Like petrified forests, dinosaur fossils, and polyester clothing, historical villages have fallen outside the flow of time into an a-temporal zone of perfect preservation. Go for a walk where the clocks have stopped with today’s Groupon: for $9, you get two tickets for a Civil War: On the Home Front tour at Historic Roscoe Village in Coshocton (up to a $19.90 value). Student tickets are regularly available for $4.95 each.

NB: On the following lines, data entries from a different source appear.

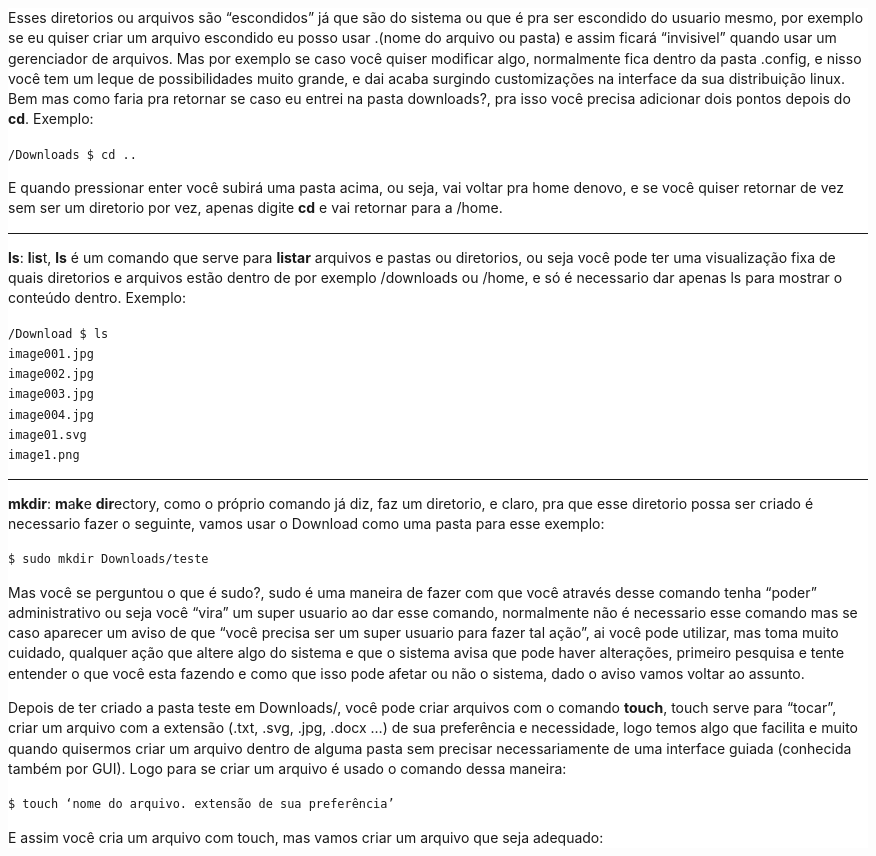   Esses diretorios ou arquivos são “escondidos” já que são do sistema ou que é pra ser escondido do usuario mesmo, por exemplo se eu quiser criar um arquivo escondido eu posso usar .(nome do arquivo ou pasta) e assim ficará “invisivel” quando usar um gerenciador de arquivos. 
 Mas por exemplo se caso você quiser modificar algo, normalmente fica dentro da pasta .config, e nisso você tem um leque de possibilidades muito grande, e dai acaba surgindo customizações na interface da sua distribuição linux. 
 Bem mas como faria pra retornar se caso eu entrei na pasta downloads?, pra isso você precisa adicionar dois pontos depois do **cd**.
Exemplo:
```bash
/Downloads $ cd .. 
```
 E quando pressionar enter você subirá uma pasta acima, ou seja, vai voltar pra home denovo, e se você quiser retornar de vez sem ser um diretorio por vez, apenas digite **cd** e vai retornar para a /home.
___
 **ls**: **l**i**s**t, **ls** é um comando que serve para **listar** arquivos e pastas ou diretorios, ou seja você pode ter uma visualização fixa de quais diretorios e arquivos estão dentro de por exemplo /downloads  ou /home, e só é necessario dar apenas ls  para mostrar o conteúdo dentro.
Exemplo:
```bash
/Download $ ls
image001.jpg
image002.jpg
image003.jpg
image004.jpg
image01.svg
image1.png
```
___

 **mkdir**: **m**a**k**e **dir**ectory, como o próprio comando já diz, faz um diretorio, e claro, pra que esse diretorio possa ser criado é necessario fazer o seguinte, vamos usar o Download como uma pasta para esse exemplo:
```bash
$ sudo mkdir Downloads/teste
```
 Mas você se perguntou o que é sudo?, sudo é uma maneira de fazer com que você através desse comando tenha “poder” administrativo ou seja você “vira” um super usuario ao dar esse comando, normalmente não é necessario esse comando mas se caso aparecer um aviso de que “você precisa ser um super usuario para fazer tal ação”, ai você pode utilizar, mas toma muito cuidado, qualquer ação que altere algo do sistema e que o sistema avisa que pode haver alterações, primeiro pesquisa e tente entender o que você esta fazendo e como que isso pode afetar ou não o sistema, dado o aviso vamos voltar ao assunto.

 Depois de ter criado a pasta teste em Downloads/, você pode criar arquivos com o comando **touch**, touch serve para “tocar”, criar um arquivo com a extensão (.txt, .svg, .jpg, .docx …) de sua preferência e necessidade, logo temos algo que facilita e muito quando quisermos criar um arquivo dentro de alguma pasta sem precisar necessariamente de uma interface guiada (conhecida também por GUI).
 Logo para se criar um arquivo é usado o comando dessa maneira:

```bash
$ touch ‘nome do arquivo. extensão de sua preferência’ 
```
 E assim você cria um arquivo com touch, mas vamos criar um arquivo que seja adequado:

Since Roscoe Village’s restoration, the 19th-century Ohio River and Erie Canal port town has educated and entertained visitors with a re-created 1830s period setting and village lifestyle. Costumed townspeople go about daily life in another century as customers slowly chase a guide through re-created antebellum-era buildings to observe blacksmiths, weavers, broom mechanics, and other artisans at work on tasks that were once considered mundane but now require a liberal-arts degree. An 1800s one-room-schoolhouse session (beginning at 4 p.m. throughout the summer) deeply massages contemporary mind-muscles with timeless knowledge, and old-fashioned crafts, such as candle making and weaving, are available for an extra charge to make fingers more nimble.
During the tour, cooking demonstrations fill nostrils with the scents of younger culinary traditions, awakening cravings that may direct tour-takers to The Warehouse Steak N Stein rustic restaurant or the generous cheese selection at Uncorked, a wine bar and coffee shop. Historic Roscoe Village provides free parking for visitors, and—like most jobs—the tour lasts approximately two hours and begins at 11 a.m. and 2 p.m. Tuesday through Sunday.
Historic Roscoe Village
The canals of Roscoe Village came swiftly to an end. In 1913, the bustling canals that serviced the small port town burst under the weight of a flood. Afterward, due to the extent of the damage and the increasing use of railroads and trains for shipping, its residents decided that the devastation wasn’t worth the repair. They packed up and left Roscoe Village for time and antiquing bears to tear apart.
In the 1960s, Edward and Frances Montgomery rediscovered the dilapidated village. They remembered it in its glory, and, anxious to give back to the community they had called home for so many years, put forth the funds to restore it to the leisurely grace it embodied in the 1830s. Now, the historic buildings are again bustling, but with artisans performing age-old trades such as broom making, blacksmithing, and avoiding scurvy. Guides further divulge historical tidbits as tour groups stroll through the village, which features dining, lodging, and shops full of handcrafted souvenirs, homemade fudge, candy, and jam. Roscoe Village also sets an old-timey backdrop for yearly festivals that include craft fairs and fundraisers.